[Task brief] Your answer must be an exact copy of the lines below, from the first through the one with "by Ajit Dhumale", with no pictures.

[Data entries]
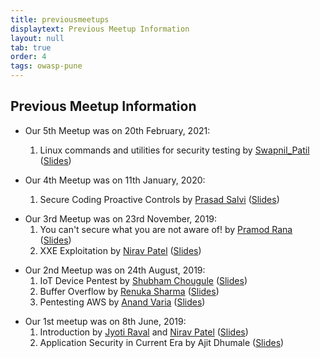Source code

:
 ```yaml
---
title: previousmeetups
displaytext: Previous Meetup Information
layout: null
tab: true
order: 4
tags: owasp-pune
---
```


Previous Meetup Information
---------------------------------------

- Our 5th Meetup was on 20th February, 2021:
     1. Linux commands and utilities for security testing by [Swapnil_Patil](https://twitter.com/sw4pn1lp) ([Slides](/meetups/2021/February/Linux_commands_and_utilities_for_security_testing_by_Swapnil_Patil.pdf))
        
- Our 4th Meetup was on 11th January, 2020:
     1. Secure Coding Proactive Controls by [Prasad
        Salvi](https://twitter.com/prasad_salvi) ([Slides](/meetups/2020/January/Secure_Coding_Proactive_Controls-Prasad_Salvi.pdf))

<!-- end list -->
  
- Our 3rd Meetup was on 23rd November, 2019:
    1.  You can't secure what you are not aware of\! by [Pramod
        Rana](https://twitter.com/iamvarchashva)
        ([Slides](/meetups/2019/November/Let’s%20Map%20Your%20Network_OWASP_23.11.2019%20(1).pdf))
    2.  XXE Exploitation by [Nirav
        Patel](https://twitter.com/nirav4peace)
        ([Slides](XXE_Exploitation.pdf))

<!-- end list -->

- Our 2nd Meetup was on 24th August, 2019:
    1.  IoT Device Pentest by [Shubham
        Chougule](https://twitter.com/shubhamtc)
        ([Slides](/meetups/2019/August/IoT_Device_Pentest_by_Shubham_Chougule.pdf))
    2.  Buffer Overflow by [Renuka
        Sharma](https://twitter.com/renusharma3031)
        ([Slides](/meetups/2019/August/Buffer_overflow_by_Renuka_Sharma.pdf))
    3.  Pentesting AWS by [Anand Varia](https://twitter.com/_0xVariable)
        ([Slides](/meetups/2019/August/Pentesting_AWS_by_Anand_Varia.pdf))

<!-- end list -->
        
- Our 1st meetup was on 8th June, 2019:
    1.  Introduction by [Jyoti Raval](https://twitter.com/JenyRaval) and
        [Nirav Patel](https://twitter.com/niravvhackky)
        ([Slides](/meetups/2019/June/1._OWASP_Pune_First_Meetup.pdf))
    2.  Application Security in Current Era by Ajit Dhumale
        ([Slides](/meetups/2019/June/Application_Security_in_Current_Era_-_Ajit_Dhumale.pdf))

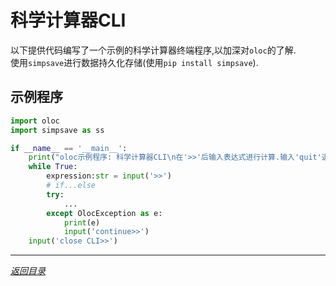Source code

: # 科学计算器CLI  

以下提供代码编写了一个示例的科学计算器终端程序,以加深对`oloc`的了解.  
使用`simpsave`进行数据持久化存储(使用`pip install simpsave`).  

## 示例程序  

```python
import oloc
import simpsave as ss

if __name__ == '__main__':
    print("oloc示例程序: 科学计算器CLI\n在'>>'后输入表达式进行计算.输入'quit'退出,`help`获取帮助")  
    while True:
        expression:str = input('>>')
        # if...else
        try:
            ...
        except OlocException as e:
            print(e)
            input('continue>>')
    input('close CLI>>')
```

---  
*[返回目录](使用教程目录.md)*  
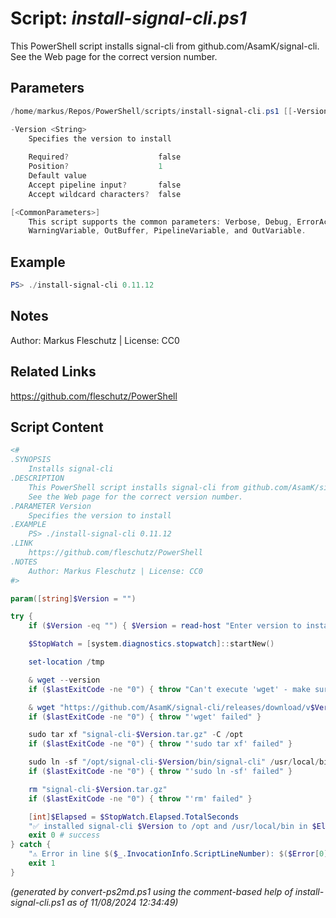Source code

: Script: *install-signal-cli.ps1*
========================

This PowerShell script installs signal-cli from github.com/AsamK/signal-cli.
See the Web page for the correct version number.

Parameters
----------
```powershell
/home/markus/Repos/PowerShell/scripts/install-signal-cli.ps1 [[-Version] <String>] [<CommonParameters>]

-Version <String>
    Specifies the version to install
    
    Required?                    false
    Position?                    1
    Default value                
    Accept pipeline input?       false
    Accept wildcard characters?  false

[<CommonParameters>]
    This script supports the common parameters: Verbose, Debug, ErrorAction, ErrorVariable, WarningAction, 
    WarningVariable, OutBuffer, PipelineVariable, and OutVariable.
```

Example
-------
```powershell
PS> ./install-signal-cli 0.11.12

```

Notes
-----
Author: Markus Fleschutz | License: CC0

Related Links
-------------
https://github.com/fleschutz/PowerShell

Script Content
--------------
```powershell
<#
.SYNOPSIS
	Installs signal-cli 
.DESCRIPTION
	This PowerShell script installs signal-cli from github.com/AsamK/signal-cli.
	See the Web page for the correct version number.
.PARAMETER Version
	Specifies the version to install
.EXAMPLE
	PS> ./install-signal-cli 0.11.12
.LINK
	https://github.com/fleschutz/PowerShell
.NOTES
	Author: Markus Fleschutz | License: CC0
#>

param([string]$Version = "")

try {
	if ($Version -eq "") { $Version = read-host "Enter version to install (see https://github.com/AsamK/signal-cli)" }

	$StopWatch = [system.diagnostics.stopwatch]::startNew()

	set-location /tmp

	& wget --version
	if ($lastExitCode -ne "0") { throw "Can't execute 'wget' - make sure wget is installed and available" }

	& wget "https://github.com/AsamK/signal-cli/releases/download/v$Version/signal-cli-$($Version).tar.gz"
	if ($lastExitCode -ne "0") { throw "'wget' failed" }

	sudo tar xf "signal-cli-$Version.tar.gz" -C /opt
	if ($lastExitCode -ne "0") { throw "'sudo tar xf' failed" }

	sudo ln -sf "/opt/signal-cli-$Version/bin/signal-cli" /usr/local/bin/
	if ($lastExitCode -ne "0") { throw "'sudo ln -sf' failed" }

	rm "signal-cli-$Version.tar.gz"
	if ($lastExitCode -ne "0") { throw "'rm' failed" }

	[int]$Elapsed = $StopWatch.Elapsed.TotalSeconds
	"✅ installed signal-cli $Version to /opt and /usr/local/bin in $Elapsed sec"
	exit 0 # success
} catch {
	"⚠️ Error in line $($_.InvocationInfo.ScriptLineNumber): $($Error[0])"
	exit 1
}
```

*(generated by convert-ps2md.ps1 using the comment-based help of install-signal-cli.ps1 as of 11/08/2024 12:34:49)*
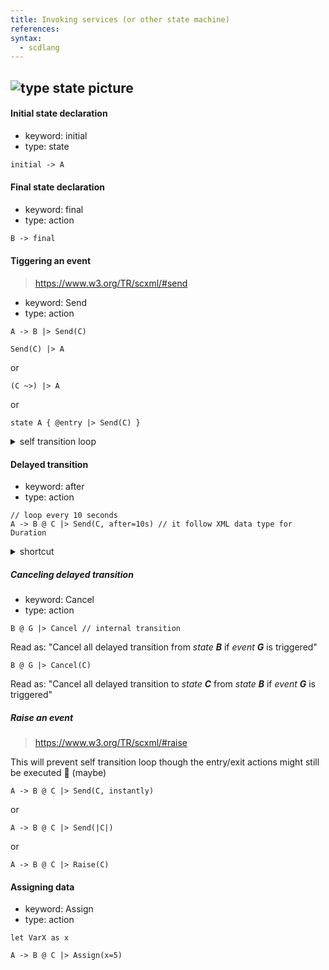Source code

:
 ```yaml
---
title: Invoking services (or other state machine)
references:
syntax:
  - scdlang
---
```

![type state picture]()
---
#### Initial state declaration
- keyword: initial
- type: state

```scxml
initial -> A
```

#### Final state declaration
- keyword: final
- type: action

```scxml
B -> final
```

#### Tiggering an event
> https://www.w3.org/TR/scxml/#send
- keyword: Send
- type: action

```scl
A -> B |> Send(C)
```

```scl
Send(C) |> A
```
or
```scl
(C ~>) |> A
```
or
```scl
state A { @entry |> Send(C) }
```

<details><summary>self transition loop</summary>

```scl
->> B @ C |> Send(C)
B -> C @ G
```
Read as: "Loop transition to *state **B*** as long as *event **G*** is not triggered"
</details>

#### Delayed transition
- keyword: after
- type: action

```scl
// loop every 10 seconds
A -> B @ C |> Send(C, after=10s) // it follow XML data type for Duration
```

<details><summary>shortcut</summary>

> references: https://xstate.js.org/docs/guides/delays.html#behind-the-scenes

```scl
A -> B @ after(0.5s)
```
is a shortcut of
```scl
A <| Send(UUID, after=0.5s)
A -> B @ UUID
```
or
```scl
state A { @entry |> Send(UUID, after=0.5s) }
A -> B @ UUID
```
</details>

##### Canceling delayed transition
- keyword: Cancel
- type: action

```scl
B @ G |> Cancel // internal transition
```
Read as: "Cancel all delayed transition from *state **B*** if *event **G*** is triggered"

```scl
B @ G |> Cancel(C)
```
Read as: "Cancel all delayed transition to *state **C*** from *state **B*** if *event **G*** is triggered"

##### Raise an event
> https://www.w3.org/TR/scxml/#raise

This will prevent self transition loop though the entry/exit actions might still be executed 🤔 (maybe)
```scl
A -> B @ C |> Send(C, instantly)
```
or
```scl
A -> B @ C |> Send(|C|)
```
or
```scl
A -> B @ C |> Raise(C)
```

#### Assigning data
- keyword: Assign
- type: action

```scl
let VarX as x

A -> B @ C |> Assign(x=5)
```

[Answer]
Source code

:
 ```yaml
---
title: previousmeetups
displaytext: Previous Meetup Information
layout: null
tab: true
order: 4
tags: owasp-pune
---
```


Previous Meetup Information
---------------------------------------

- Our 5th Meetup was on 20th February, 2021:
     1. Linux commands and utilities for security testing by [Swapnil_Patil](https://twitter.com/sw4pn1lp) ([Slides](/meetups/2021/February/Linux_commands_and_utilities_for_security_testing_by_Swapnil_Patil.pdf))
        
- Our 4th Meetup was on 11th January, 2020:
     1. Secure Coding Proactive Controls by [Prasad
        Salvi](https://twitter.com/prasad_salvi) ([Slides](/meetups/2020/January/Secure_Coding_Proactive_Controls-Prasad_Salvi.pdf))

<!-- end list -->
  
- Our 3rd Meetup was on 23rd November, 2019:
    1.  You can't secure what you are not aware of\! by [Pramod
        Rana](https://twitter.com/iamvarchashva)
        ([Slides](/meetups/2019/November/Let’s%20Map%20Your%20Network_OWASP_23.11.2019%20(1).pdf))
    2.  XXE Exploitation by [Nirav
        Patel](https://twitter.com/nirav4peace)
        ([Slides](XXE_Exploitation.pdf))

<!-- end list -->

- Our 2nd Meetup was on 24th August, 2019:
    1.  IoT Device Pentest by [Shubham
        Chougule](https://twitter.com/shubhamtc)
        ([Slides](/meetups/2019/August/IoT_Device_Pentest_by_Shubham_Chougule.pdf))
    2.  Buffer Overflow by [Renuka
        Sharma](https://twitter.com/renusharma3031)
        ([Slides](/meetups/2019/August/Buffer_overflow_by_Renuka_Sharma.pdf))
    3.  Pentesting AWS by [Anand Varia](https://twitter.com/_0xVariable)
        ([Slides](/meetups/2019/August/Pentesting_AWS_by_Anand_Varia.pdf))

<!-- end list -->
        
- Our 1st meetup was on 8th June, 2019:
    1.  Introduction by [Jyoti Raval](https://twitter.com/JenyRaval) and
        [Nirav Patel](https://twitter.com/niravvhackky)
        ([Slides](/meetups/2019/June/1._OWASP_Pune_First_Meetup.pdf))
    2.  Application Security in Current Era by Ajit Dhumale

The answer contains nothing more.